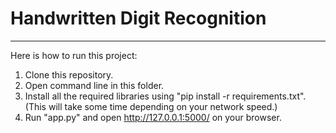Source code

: # Handwritten Digit Recognition
<hr>
<section>
  Here is how to run this project:
  <ol>
    <li>
      Clone this repository.
    </li>
    <li>
      Open command line in this folder.
    </li>
    <li>
      Install all the required libraries using "pip install -r requirements.txt". (This will take some time depending on your network speed.)
    </li>
    <li>
      Run "app.py" and open <a href="http://127.0.0.1:5000/">http://127.0.0.1:5000/</a> on your browser.
    </li>
  </ol>
</section>
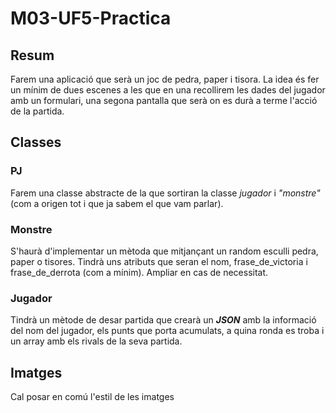 # M03-UF5-Practica
## Resum
Farem una aplicació que serà un joc de pedra, paper i tisora. La idea és fer un mínim de dues escenes a les que en una recollirem les dades del jugador amb un formulari, una segona pantalla que serà on es durà a terme l'acció de la partida.
## Classes
### PJ
Farem una classe abstracte de la que sortiran la classe *jugador* i *"monstre"* (com a origen tot i que ja sabem el que vam parlar).
### Monstre
S'haurà d'implementar un mètoda que mitjançant un random esculli pedra, paper o tisores.
Tindrà uns atributs que seran el nom, frase_de_victoria i frase_de_derrota (com a mínim). Ampliar en cas de necessitat.
### Jugador
Tindrà un mètode de desar partida que crearà un ***JSON*** amb la informació del nom del jugador, els punts que porta acumulats, a quina ronda es troba i un array amb els rivals de la seva partida.
## Imatges
Cal posar en comú l'estil de les imatges
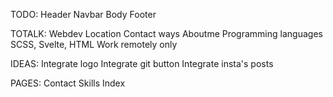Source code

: TODO: 
    Header
    Navbar
    Body
    Footer

TOTALK:
    Webdev
    Location
    Contact ways
    Aboutme
    Programming languages
    SCSS, Svelte, HTML
    Work remotely only

IDEAS:
    Integrate logo
    Integrate git button
    Integrate insta's posts
    
PAGES:
    Contact
    Skills
    Index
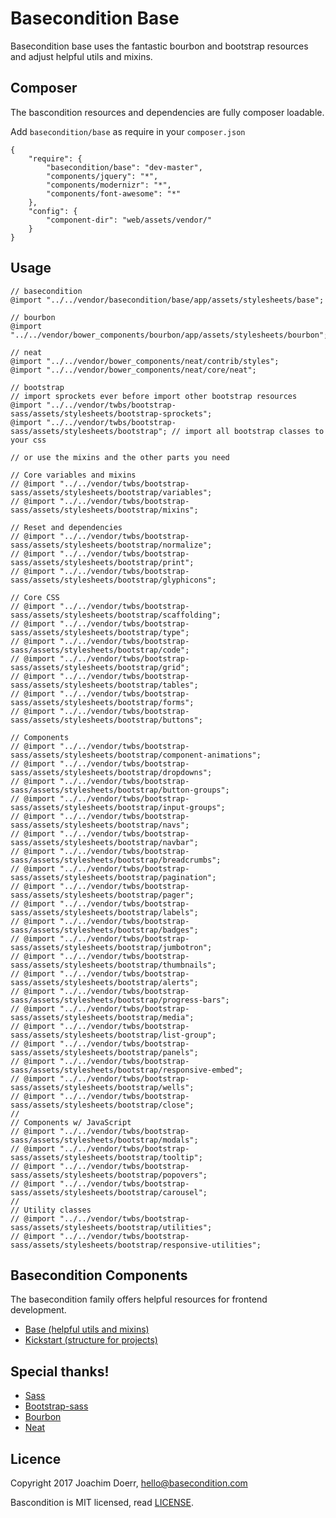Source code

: # Basecondition Base

Basecondition base uses the fantastic bourbon and bootstrap resources and adjust helpful utils and mixins.


## Composer

The bascondition resources and dependencies are fully composer loadable. 

Add `basecondition/base` as require in your `composer.json` 

    {
        "require": {
            "basecondition/base": "dev-master",
            "components/jquery": "*",
            "components/modernizr": "*",
            "components/font-awesome": "*"
        },
        "config": {
            "component-dir": "web/assets/vendor/"
        }
    }


## Usage

    // basecondition
    @import "../../vendor/basecondition/base/app/assets/stylesheets/base";
    
    // bourbon
    @import "../../vendor/bower_components/bourbon/app/assets/stylesheets/bourbon";
    
    // neat
    @import "../../vendor/bower_components/neat/contrib/styles";
    @import "../../vendor/bower_components/neat/core/neat";

    // bootstrap
    // import sprockets ever before import other bootstrap resources
    @import "../../vendor/twbs/bootstrap-sass/assets/stylesheets/bootstrap-sprockets";
    @import "../../vendor/twbs/bootstrap-sass/assets/stylesheets/bootstrap"; // import all bootstrap classes to your css
    
    // or use the mixins and the other parts you need
    
    // Core variables and mixins
    // @import "../../vendor/twbs/bootstrap-sass/assets/stylesheets/bootstrap/variables";
    // @import "../../vendor/twbs/bootstrap-sass/assets/stylesheets/bootstrap/mixins";
    
    // Reset and dependencies
    // @import "../../vendor/twbs/bootstrap-sass/assets/stylesheets/bootstrap/normalize";
    // @import "../../vendor/twbs/bootstrap-sass/assets/stylesheets/bootstrap/print";
    // @import "../../vendor/twbs/bootstrap-sass/assets/stylesheets/bootstrap/glyphicons";
    
    // Core CSS
    // @import "../../vendor/twbs/bootstrap-sass/assets/stylesheets/bootstrap/scaffolding";
    // @import "../../vendor/twbs/bootstrap-sass/assets/stylesheets/bootstrap/type";
    // @import "../../vendor/twbs/bootstrap-sass/assets/stylesheets/bootstrap/code";
    // @import "../../vendor/twbs/bootstrap-sass/assets/stylesheets/bootstrap/grid";
    // @import "../../vendor/twbs/bootstrap-sass/assets/stylesheets/bootstrap/tables";
    // @import "../../vendor/twbs/bootstrap-sass/assets/stylesheets/bootstrap/forms";
    // @import "../../vendor/twbs/bootstrap-sass/assets/stylesheets/bootstrap/buttons";
    
    // Components
    // @import "../../vendor/twbs/bootstrap-sass/assets/stylesheets/bootstrap/component-animations";
    // @import "../../vendor/twbs/bootstrap-sass/assets/stylesheets/bootstrap/dropdowns";
    // @import "../../vendor/twbs/bootstrap-sass/assets/stylesheets/bootstrap/button-groups";
    // @import "../../vendor/twbs/bootstrap-sass/assets/stylesheets/bootstrap/input-groups";
    // @import "../../vendor/twbs/bootstrap-sass/assets/stylesheets/bootstrap/navs";
    // @import "../../vendor/twbs/bootstrap-sass/assets/stylesheets/bootstrap/navbar";
    // @import "../../vendor/twbs/bootstrap-sass/assets/stylesheets/bootstrap/breadcrumbs";
    // @import "../../vendor/twbs/bootstrap-sass/assets/stylesheets/bootstrap/pagination";
    // @import "../../vendor/twbs/bootstrap-sass/assets/stylesheets/bootstrap/pager";
    // @import "../../vendor/twbs/bootstrap-sass/assets/stylesheets/bootstrap/labels";
    // @import "../../vendor/twbs/bootstrap-sass/assets/stylesheets/bootstrap/badges";
    // @import "../../vendor/twbs/bootstrap-sass/assets/stylesheets/bootstrap/jumbotron";
    // @import "../../vendor/twbs/bootstrap-sass/assets/stylesheets/bootstrap/thumbnails";
    // @import "../../vendor/twbs/bootstrap-sass/assets/stylesheets/bootstrap/alerts";
    // @import "../../vendor/twbs/bootstrap-sass/assets/stylesheets/bootstrap/progress-bars";
    // @import "../../vendor/twbs/bootstrap-sass/assets/stylesheets/bootstrap/media";
    // @import "../../vendor/twbs/bootstrap-sass/assets/stylesheets/bootstrap/list-group";
    // @import "../../vendor/twbs/bootstrap-sass/assets/stylesheets/bootstrap/panels";
    // @import "../../vendor/twbs/bootstrap-sass/assets/stylesheets/bootstrap/responsive-embed";
    // @import "../../vendor/twbs/bootstrap-sass/assets/stylesheets/bootstrap/wells";
    // @import "../../vendor/twbs/bootstrap-sass/assets/stylesheets/bootstrap/close";
    //
    // Components w/ JavaScript
    // @import "../../vendor/twbs/bootstrap-sass/assets/stylesheets/bootstrap/modals";
    // @import "../../vendor/twbs/bootstrap-sass/assets/stylesheets/bootstrap/tooltip";
    // @import "../../vendor/twbs/bootstrap-sass/assets/stylesheets/bootstrap/popovers";
    // @import "../../vendor/twbs/bootstrap-sass/assets/stylesheets/bootstrap/carousel";
    //
    // Utility classes
    // @import "../../vendor/twbs/bootstrap-sass/assets/stylesheets/bootstrap/utilities";
    // @import "../../vendor/twbs/bootstrap-sass/assets/stylesheets/bootstrap/responsive-utilities";


## Basecondition Components 

The basecondition family offers helpful resources for frontend development.

* [Base (helpful utils and mixins)](https://github.com/basecondition/base)
* [Kickstart (structure for projects)](https://github.com/basecondition/kickstart)


## Special thanks!

* [Sass](https://github.com/sass/sass)
* [Bootstrap-sass](https://github.com/twbs/bootstrap-sass)
* [Bourbon](https://github.com/thoughtbot/bourbon)
* [Neat](https://github.com/thoughtbot/neat)


## Licence

Copyright 2017 Joachim Doerr, hello@basecondition.com

Bascondition is MIT licensed, read [LICENSE](LICENSE).
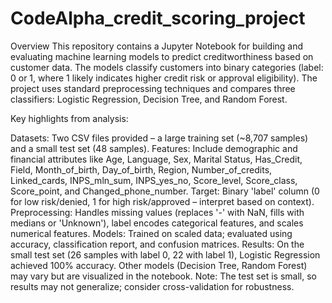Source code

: # CodeAlpha_credit_scoring_project

Overview
This repository contains a Jupyter Notebook for building and evaluating machine learning models to predict creditworthiness based on customer data. The models classify customers into binary categories (label: 0 or 1, where 1 likely indicates higher credit risk or approval eligibility). The project uses standard preprocessing techniques and compares three classifiers: Logistic Regression, Decision Tree, and Random Forest.

Key highlights from analysis:

Datasets: Two CSV files provided – a large training set (~8,707 samples) and a small test set (48 samples).
Features: Include demographic and financial attributes like Age, Language, Sex, Marital Status, Has_Credit, Field, Month_of_birth, Day_of_birth, Region, Number_of_credits, Linked_cards, INPS_mln_sum, INPS_yes_no, Score_level, Score_class, Score_point, and Changed_phone_number.
Target: Binary 'label' column (0 for low risk/denied, 1 for high risk/approved – interpret based on context).
Preprocessing: Handles missing values (replaces '-' with NaN, fills with medians or 'Unknown'), label encodes categorical features, and scales numerical features.
Models: Trained on scaled data; evaluated using accuracy, classification report, and confusion matrices.
Results: On the small test set (26 samples with label 0, 22 with label 1), Logistic Regression achieved 100% accuracy. Other models (Decision Tree, Random Forest) may vary but are visualized in the notebook. Note: The test set is small, so results may not generalize; consider cross-validation for robustness.
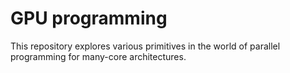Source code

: # GPU programming
This repository explores various primitives in the world of parallel programming for
many-core architectures.
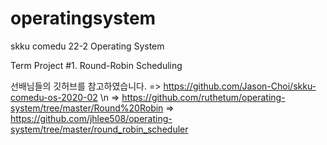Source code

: # operatingsystem
skku comedu 22-2 Operating System

Term Project #1. Round-Robin Scheduling

선배님들의 깃허브를 참고하였습니다.
=> https://github.com/Jason-Choi/skku-comedu-os-2020-02 \n
=> https://github.com/ruthetum/operating-system/tree/master/Round%20Robin
=> https://github.com/jhlee508/operating-system/tree/master/round_robin_scheduler
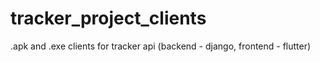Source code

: # tracker_project_clients
.apk and .exe clients for tracker api (backend - django, frontend - flutter)
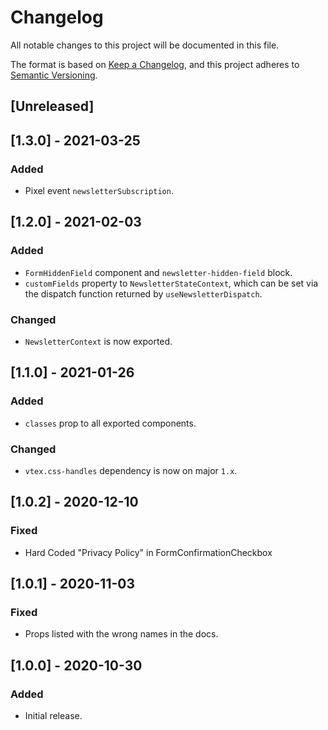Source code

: # Changelog

All notable changes to this project will be documented in this file.

The format is based on [Keep a Changelog](https://keepachangelog.com/en/1.0.0/),
and this project adheres to [Semantic Versioning](https://semver.org/spec/v2.0.0.html).

## [Unreleased]

## [1.3.0] - 2021-03-25
### Added
- Pixel event `newsletterSubscription`.

## [1.2.0] - 2021-02-03
### Added
- `FormHiddenField` component and `newsletter-hidden-field` block.
- `customFields` property to `NewsletterStateContext`, which can be set via the dispatch function returned by `useNewsletterDispatch`.

### Changed
- `NewsletterContext` is now exported.

## [1.1.0] - 2021-01-26
### Added
- `classes` prop to all exported components.

### Changed
- `vtex.css-handles` dependency is now on major `1.x`.

## [1.0.2] - 2020-12-10

### Fixed
- Hard Coded "Privacy Policy" in FormConfirmationCheckbox

## [1.0.1] - 2020-11-03

### Fixed

- Props listed with the wrong names in the docs.

## [1.0.0] - 2020-10-30

### Added

- Initial release.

Work task:
Look over the records above and filter for each line with the word "Forest".

Solution for this exercise:
This repository contains a Jupyter Notebook for building and evaluating machine learning models to predict creditworthiness based on customer data. The models classify customers into binary categories (label: 0 or 1, where 1 likely indicates higher credit risk or approval eligibility). The project uses standard preprocessing techniques and compares three classifiers: Logistic Regression, Decision Tree, and Random Forest.
Results: On the small test set (26 samples with label 0, 22 with label 1), Logistic Regression achieved 100% accuracy. Other models (Decision Tree, Random Forest) may vary but are visualized in the notebook. Note: The test set is small, so results may not generalize; consider cross-validation for robustness.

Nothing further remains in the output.